- [Provided records]
= = = = = = =

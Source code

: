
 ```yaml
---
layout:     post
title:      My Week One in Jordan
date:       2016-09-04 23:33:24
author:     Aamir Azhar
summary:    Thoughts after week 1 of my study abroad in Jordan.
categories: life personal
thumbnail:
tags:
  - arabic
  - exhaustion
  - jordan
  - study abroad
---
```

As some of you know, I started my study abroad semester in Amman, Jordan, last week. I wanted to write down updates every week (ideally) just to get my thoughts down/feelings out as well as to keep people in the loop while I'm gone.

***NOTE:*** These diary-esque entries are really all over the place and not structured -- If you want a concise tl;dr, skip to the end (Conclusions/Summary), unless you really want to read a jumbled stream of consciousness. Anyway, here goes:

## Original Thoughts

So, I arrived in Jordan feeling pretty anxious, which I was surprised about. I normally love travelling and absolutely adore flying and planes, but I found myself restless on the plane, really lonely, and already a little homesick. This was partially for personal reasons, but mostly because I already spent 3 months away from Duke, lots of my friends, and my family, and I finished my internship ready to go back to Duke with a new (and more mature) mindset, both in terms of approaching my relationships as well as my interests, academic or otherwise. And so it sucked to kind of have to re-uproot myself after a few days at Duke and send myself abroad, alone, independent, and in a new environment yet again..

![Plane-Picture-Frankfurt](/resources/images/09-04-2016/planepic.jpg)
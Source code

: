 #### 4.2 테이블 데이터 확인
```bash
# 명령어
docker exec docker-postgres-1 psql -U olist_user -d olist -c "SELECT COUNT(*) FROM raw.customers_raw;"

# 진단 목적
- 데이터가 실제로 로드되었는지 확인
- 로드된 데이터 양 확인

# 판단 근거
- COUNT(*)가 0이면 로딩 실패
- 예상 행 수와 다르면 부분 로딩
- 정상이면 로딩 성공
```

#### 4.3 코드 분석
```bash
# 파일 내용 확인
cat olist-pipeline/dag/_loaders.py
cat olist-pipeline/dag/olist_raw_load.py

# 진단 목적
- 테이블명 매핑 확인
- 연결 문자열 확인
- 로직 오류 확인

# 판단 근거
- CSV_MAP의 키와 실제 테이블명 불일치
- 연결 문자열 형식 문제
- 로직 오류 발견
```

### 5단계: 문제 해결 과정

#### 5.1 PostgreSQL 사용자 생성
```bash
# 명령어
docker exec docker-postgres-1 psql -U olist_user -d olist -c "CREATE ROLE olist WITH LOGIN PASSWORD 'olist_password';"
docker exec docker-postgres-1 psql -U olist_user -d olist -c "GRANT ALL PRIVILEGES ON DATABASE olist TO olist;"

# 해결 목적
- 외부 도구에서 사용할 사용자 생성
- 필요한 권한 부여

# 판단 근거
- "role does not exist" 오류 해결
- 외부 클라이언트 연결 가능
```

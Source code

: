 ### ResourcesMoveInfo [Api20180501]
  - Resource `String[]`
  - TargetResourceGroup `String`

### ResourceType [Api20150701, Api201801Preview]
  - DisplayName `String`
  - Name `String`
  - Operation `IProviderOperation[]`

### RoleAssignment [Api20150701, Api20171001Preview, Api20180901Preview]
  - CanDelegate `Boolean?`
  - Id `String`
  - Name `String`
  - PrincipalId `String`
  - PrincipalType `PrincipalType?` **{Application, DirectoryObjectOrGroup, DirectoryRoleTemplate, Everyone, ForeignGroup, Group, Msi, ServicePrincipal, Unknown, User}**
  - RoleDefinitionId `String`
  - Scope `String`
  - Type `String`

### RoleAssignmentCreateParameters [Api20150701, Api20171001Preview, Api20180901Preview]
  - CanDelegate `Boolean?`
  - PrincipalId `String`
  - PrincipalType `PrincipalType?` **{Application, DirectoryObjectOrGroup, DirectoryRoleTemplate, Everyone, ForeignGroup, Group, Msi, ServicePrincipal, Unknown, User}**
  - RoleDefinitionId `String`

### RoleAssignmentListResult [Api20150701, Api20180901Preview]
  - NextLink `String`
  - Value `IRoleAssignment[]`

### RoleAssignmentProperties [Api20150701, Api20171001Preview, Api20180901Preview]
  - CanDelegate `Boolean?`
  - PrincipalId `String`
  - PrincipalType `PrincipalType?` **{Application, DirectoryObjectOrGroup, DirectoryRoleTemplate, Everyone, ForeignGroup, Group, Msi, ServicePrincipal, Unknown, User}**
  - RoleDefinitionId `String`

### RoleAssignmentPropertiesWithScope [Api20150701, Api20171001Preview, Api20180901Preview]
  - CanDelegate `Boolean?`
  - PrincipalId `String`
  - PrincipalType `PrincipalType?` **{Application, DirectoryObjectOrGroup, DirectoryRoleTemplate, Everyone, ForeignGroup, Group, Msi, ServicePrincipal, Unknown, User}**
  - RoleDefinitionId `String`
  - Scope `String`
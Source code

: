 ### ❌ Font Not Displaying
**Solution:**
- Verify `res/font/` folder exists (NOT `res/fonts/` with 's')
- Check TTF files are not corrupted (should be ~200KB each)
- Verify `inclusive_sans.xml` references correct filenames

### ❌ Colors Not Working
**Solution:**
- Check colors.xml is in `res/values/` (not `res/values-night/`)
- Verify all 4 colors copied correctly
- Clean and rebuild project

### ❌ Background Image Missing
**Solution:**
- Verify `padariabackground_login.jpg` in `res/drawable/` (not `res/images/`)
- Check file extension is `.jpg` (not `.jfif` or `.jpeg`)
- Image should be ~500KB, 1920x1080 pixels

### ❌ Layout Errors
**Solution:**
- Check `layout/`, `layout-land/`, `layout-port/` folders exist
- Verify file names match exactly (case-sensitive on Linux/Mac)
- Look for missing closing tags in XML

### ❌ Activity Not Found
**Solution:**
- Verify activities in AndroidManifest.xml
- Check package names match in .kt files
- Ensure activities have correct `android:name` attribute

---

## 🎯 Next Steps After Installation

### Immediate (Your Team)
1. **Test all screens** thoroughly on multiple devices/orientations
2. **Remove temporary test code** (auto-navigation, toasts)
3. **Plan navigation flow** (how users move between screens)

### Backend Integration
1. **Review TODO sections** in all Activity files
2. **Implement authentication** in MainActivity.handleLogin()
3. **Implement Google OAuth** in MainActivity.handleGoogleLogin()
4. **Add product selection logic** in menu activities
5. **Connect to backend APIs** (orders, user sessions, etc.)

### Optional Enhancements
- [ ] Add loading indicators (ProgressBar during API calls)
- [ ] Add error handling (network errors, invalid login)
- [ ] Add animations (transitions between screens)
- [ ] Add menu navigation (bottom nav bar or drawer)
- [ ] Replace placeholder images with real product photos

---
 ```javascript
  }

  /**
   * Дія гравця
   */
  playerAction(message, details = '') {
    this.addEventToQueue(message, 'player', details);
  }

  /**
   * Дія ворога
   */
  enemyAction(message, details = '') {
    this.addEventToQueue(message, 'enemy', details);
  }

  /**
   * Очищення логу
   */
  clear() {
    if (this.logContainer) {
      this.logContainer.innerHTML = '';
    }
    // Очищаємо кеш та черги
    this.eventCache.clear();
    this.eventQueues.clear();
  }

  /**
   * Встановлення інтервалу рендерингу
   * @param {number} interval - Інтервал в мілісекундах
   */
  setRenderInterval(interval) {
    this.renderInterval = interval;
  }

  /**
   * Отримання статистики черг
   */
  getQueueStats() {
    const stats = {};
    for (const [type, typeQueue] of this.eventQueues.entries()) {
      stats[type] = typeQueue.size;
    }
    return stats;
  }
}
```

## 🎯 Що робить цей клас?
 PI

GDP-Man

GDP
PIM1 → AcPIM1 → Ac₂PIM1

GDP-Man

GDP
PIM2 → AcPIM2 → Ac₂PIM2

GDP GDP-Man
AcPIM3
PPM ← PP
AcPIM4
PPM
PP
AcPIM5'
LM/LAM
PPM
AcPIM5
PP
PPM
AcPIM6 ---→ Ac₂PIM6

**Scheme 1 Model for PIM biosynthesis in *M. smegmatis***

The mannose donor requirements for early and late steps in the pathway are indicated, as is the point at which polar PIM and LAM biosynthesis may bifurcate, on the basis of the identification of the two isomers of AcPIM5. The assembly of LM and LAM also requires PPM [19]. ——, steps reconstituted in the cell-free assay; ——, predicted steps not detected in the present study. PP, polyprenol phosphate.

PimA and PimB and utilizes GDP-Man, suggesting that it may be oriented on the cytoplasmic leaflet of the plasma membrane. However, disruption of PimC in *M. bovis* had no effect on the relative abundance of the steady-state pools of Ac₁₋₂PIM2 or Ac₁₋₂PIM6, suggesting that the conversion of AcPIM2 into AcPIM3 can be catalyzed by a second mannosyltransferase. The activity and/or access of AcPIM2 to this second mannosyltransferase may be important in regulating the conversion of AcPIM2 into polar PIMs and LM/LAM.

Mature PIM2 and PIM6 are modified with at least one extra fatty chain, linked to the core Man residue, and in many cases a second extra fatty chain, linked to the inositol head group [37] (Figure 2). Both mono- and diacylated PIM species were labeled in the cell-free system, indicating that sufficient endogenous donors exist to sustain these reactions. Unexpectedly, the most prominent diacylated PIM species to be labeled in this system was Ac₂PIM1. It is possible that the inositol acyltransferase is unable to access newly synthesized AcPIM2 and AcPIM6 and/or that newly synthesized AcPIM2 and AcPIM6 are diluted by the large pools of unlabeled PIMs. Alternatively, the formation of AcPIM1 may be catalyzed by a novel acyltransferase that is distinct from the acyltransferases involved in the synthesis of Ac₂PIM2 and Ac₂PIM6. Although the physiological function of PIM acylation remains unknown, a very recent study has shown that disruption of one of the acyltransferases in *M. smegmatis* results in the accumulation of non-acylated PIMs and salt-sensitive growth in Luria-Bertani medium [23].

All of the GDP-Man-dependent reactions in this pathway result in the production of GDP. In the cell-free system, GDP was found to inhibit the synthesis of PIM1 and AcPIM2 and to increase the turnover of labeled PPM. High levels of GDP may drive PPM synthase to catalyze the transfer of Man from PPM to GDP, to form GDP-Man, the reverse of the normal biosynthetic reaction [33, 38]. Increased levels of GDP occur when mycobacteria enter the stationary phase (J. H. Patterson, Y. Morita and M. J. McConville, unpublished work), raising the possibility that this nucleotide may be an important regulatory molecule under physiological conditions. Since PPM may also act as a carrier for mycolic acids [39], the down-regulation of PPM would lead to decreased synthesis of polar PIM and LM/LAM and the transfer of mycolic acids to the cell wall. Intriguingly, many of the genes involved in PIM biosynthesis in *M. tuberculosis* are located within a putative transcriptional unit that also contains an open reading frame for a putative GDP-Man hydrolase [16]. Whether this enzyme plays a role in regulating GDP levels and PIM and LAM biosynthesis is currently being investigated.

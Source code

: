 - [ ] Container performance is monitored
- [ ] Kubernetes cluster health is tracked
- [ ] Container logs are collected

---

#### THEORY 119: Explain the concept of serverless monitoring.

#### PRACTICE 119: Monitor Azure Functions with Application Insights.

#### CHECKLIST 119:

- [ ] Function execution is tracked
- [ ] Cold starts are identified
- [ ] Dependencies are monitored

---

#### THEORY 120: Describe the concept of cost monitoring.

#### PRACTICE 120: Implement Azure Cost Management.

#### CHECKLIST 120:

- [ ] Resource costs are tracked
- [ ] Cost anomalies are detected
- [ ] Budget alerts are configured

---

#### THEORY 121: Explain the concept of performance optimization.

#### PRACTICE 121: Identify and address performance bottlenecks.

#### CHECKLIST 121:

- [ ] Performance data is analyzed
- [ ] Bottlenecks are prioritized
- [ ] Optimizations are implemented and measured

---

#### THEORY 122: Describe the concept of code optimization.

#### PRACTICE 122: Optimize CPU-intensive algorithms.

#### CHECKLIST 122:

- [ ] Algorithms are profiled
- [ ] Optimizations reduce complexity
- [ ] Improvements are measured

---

= = = = = = =

- [Task directions] Find the string "Optimizations" in the lines above and count those lines. Give only that count.

- [Response to this exercise] 2